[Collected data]
[Start of Attachment]

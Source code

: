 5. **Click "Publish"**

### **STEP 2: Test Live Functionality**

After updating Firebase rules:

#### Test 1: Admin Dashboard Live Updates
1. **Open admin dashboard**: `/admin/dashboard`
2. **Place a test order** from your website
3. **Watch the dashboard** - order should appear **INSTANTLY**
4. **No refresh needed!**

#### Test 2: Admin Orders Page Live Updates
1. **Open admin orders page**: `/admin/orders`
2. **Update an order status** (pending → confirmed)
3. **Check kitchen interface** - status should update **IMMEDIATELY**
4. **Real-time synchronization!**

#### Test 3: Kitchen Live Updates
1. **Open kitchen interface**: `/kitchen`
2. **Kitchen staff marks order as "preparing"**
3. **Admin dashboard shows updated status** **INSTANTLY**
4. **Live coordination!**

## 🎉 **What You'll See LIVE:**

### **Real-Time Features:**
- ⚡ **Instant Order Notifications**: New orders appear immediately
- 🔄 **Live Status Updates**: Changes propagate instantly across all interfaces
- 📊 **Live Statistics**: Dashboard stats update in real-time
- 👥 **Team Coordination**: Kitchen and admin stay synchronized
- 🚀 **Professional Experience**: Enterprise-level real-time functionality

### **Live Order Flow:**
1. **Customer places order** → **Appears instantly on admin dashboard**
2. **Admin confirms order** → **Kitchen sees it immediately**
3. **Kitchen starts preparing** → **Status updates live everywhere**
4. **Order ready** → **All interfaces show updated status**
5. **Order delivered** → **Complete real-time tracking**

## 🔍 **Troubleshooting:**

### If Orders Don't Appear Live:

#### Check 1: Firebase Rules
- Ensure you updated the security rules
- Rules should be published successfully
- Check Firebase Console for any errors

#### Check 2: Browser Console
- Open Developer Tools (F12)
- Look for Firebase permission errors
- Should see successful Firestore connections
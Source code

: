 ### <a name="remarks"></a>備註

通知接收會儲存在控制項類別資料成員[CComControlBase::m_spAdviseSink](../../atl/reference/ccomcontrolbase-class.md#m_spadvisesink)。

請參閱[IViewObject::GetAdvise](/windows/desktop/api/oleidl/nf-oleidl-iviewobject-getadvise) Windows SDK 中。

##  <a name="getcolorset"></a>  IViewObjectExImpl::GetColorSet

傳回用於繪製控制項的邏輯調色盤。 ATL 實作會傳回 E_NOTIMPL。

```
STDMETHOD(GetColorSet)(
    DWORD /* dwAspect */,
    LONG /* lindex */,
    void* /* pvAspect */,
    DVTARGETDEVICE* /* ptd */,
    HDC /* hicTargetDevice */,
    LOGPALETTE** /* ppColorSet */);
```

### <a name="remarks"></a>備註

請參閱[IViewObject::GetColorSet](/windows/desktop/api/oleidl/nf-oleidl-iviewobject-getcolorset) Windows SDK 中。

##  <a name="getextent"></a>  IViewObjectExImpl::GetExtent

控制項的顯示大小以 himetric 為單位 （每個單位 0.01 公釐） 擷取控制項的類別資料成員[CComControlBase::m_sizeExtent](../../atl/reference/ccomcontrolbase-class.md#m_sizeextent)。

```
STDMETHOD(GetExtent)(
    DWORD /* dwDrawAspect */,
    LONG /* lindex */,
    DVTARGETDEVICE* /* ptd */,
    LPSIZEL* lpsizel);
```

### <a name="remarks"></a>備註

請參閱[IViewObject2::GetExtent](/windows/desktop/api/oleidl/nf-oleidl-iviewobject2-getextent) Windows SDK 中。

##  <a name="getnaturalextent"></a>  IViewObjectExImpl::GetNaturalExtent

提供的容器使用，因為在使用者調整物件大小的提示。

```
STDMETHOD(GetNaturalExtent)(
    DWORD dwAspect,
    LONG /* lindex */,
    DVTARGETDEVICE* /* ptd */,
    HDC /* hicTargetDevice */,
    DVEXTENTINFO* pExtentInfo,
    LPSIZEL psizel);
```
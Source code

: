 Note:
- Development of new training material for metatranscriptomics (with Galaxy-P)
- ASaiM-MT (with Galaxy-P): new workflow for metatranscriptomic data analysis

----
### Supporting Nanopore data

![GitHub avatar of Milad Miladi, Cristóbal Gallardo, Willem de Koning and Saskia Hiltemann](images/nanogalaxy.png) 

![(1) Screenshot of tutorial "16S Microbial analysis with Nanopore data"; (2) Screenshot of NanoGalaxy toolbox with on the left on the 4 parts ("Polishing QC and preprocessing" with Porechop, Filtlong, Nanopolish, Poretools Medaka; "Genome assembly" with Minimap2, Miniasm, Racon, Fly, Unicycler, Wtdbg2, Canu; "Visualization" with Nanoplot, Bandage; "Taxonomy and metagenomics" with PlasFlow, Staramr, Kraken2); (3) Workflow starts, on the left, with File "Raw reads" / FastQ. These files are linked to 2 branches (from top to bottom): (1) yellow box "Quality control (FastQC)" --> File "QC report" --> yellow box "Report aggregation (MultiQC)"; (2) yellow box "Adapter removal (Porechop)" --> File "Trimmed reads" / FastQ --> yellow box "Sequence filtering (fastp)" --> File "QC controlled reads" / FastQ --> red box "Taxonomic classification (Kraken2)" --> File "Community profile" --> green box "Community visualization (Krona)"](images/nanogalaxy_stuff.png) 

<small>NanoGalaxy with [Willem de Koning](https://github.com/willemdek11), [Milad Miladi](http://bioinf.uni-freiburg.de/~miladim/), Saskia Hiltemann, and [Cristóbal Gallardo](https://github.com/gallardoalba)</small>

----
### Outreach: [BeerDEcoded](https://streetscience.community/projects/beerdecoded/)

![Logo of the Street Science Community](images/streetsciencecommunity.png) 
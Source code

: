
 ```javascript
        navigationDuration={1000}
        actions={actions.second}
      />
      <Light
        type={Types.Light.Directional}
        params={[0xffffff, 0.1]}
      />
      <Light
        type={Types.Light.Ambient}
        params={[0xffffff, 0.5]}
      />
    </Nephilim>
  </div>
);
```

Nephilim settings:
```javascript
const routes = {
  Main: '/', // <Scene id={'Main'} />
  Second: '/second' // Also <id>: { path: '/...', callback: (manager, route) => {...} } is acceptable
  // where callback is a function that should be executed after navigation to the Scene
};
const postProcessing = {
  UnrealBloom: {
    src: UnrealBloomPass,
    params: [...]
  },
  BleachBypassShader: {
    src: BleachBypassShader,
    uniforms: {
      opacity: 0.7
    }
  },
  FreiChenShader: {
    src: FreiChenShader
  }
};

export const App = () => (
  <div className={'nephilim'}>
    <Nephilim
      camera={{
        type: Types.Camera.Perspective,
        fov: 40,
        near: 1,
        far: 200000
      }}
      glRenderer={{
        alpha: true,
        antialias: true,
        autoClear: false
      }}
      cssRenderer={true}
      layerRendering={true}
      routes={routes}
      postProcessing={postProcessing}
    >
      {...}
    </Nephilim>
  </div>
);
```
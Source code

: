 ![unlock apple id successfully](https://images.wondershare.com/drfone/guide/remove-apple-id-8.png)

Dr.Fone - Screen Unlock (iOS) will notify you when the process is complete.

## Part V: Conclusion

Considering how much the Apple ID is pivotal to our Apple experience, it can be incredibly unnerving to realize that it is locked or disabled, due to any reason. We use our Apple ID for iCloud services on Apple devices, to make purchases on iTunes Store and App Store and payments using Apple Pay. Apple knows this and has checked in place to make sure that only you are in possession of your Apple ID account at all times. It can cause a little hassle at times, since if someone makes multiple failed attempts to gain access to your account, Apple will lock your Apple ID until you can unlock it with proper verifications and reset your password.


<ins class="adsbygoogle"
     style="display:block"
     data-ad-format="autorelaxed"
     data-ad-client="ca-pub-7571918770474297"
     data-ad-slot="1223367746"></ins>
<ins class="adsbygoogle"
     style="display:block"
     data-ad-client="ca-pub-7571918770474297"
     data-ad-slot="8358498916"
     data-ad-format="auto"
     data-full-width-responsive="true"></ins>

[End of Attachment]

All lines above containing the string "true" are to be collected.

        alpha: true,
        antialias: true,
      cssRenderer={true}
      layerRendering={true}
     data-full-width-responsive="true"></ins>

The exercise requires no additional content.